Estranhei a tremenda beleza do luar ontem à noite. Em certos momentos, vendo o prateado reluzente das salgadas águas, pareceu-me ver a lua a irromper-se das profundezas do mar. Quando morrem os deuses os astros conspiram e criam coisas e símbolos transcendentais.

A extraordinária beleza da ocasião enfeitiçou-me a alma e encheu-me de nostalgia.

Abri o jornal online e percebi a plenitude da mensagem: entrava no reino dos céus um grande amigo, de longa data, de muitos momentos, bons e maus, mas amizade é assim mesmo.

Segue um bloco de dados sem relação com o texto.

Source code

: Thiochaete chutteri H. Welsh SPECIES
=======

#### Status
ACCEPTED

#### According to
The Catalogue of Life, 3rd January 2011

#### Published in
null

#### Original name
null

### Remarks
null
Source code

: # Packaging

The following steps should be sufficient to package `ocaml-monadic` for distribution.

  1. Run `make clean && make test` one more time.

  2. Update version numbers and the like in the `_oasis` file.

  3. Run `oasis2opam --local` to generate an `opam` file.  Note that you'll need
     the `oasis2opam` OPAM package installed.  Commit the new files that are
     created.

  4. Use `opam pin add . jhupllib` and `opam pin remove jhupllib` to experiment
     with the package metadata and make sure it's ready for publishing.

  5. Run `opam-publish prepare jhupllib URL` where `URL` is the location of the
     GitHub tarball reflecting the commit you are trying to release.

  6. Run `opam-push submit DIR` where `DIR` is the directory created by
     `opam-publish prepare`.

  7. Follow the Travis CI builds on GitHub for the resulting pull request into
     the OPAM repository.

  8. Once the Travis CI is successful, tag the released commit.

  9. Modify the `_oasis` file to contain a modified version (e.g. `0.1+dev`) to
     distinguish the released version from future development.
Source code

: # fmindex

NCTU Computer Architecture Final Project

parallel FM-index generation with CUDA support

Conheci o Eugénio nos idos anos de 79, nas lides políticas em Santa Catarina, era ele do PAIGC, quando terminei o Liceu da Praia. Ficamos amigos e participamos juntos em inúmeras atividades políticas, culturais e desportivas. Quantas cabritadas não fizemos juntos, naqueles tempos de intensa e genuína camaradagem, quando a política era feita de amizade - quem disse que não podemos ser amigos na política? -, generosidade e sentido do bem comum?

Mais tarde, por vicissitudes várias, deixou Eugénio a política para se dedicar integralmente à agricultura. Continuamos amigos, mas a distância era implacável, e só nos víamos muito espaçadamente.

Quando assumi a Chefia do Governo, reencontrei o Eugénio, agora Engenheiro no Ministério da Agricultura. Pude perceber o enorme entusiasmo e a generosidade com que fazia as coisas. A mobilização da água, a criação do agronegócio e a transformação da agropecuária passaram a ser a sua paixão.

Inteligentemente irónico, humilde e generoso, trabalhador como poucos e amigo dos seus amigos, Eugénio deixa-nos eternas saudades.

O céu, a terra e o mar prepararam-se para te receber, caro amigo. Só grandes Homens deixam o mundo dos vivos no meio de tanta beleza, só grandes Homens têm a morte anunciada pela lua, pelas estrelas e pelas águas prateadas e cintilantes do mar.

A minha tristeza é do tamanho do mundo, as salgadas águas que ontem vi cheias de luz e de ternura são parte das minhas lágrimas.

Descansa em paz, meu grande amigo. Até sempre, Eugénio.

Aqui na foto: Eu, Eugénio e Sami, nos idos anos 80, na Praça de Assomada.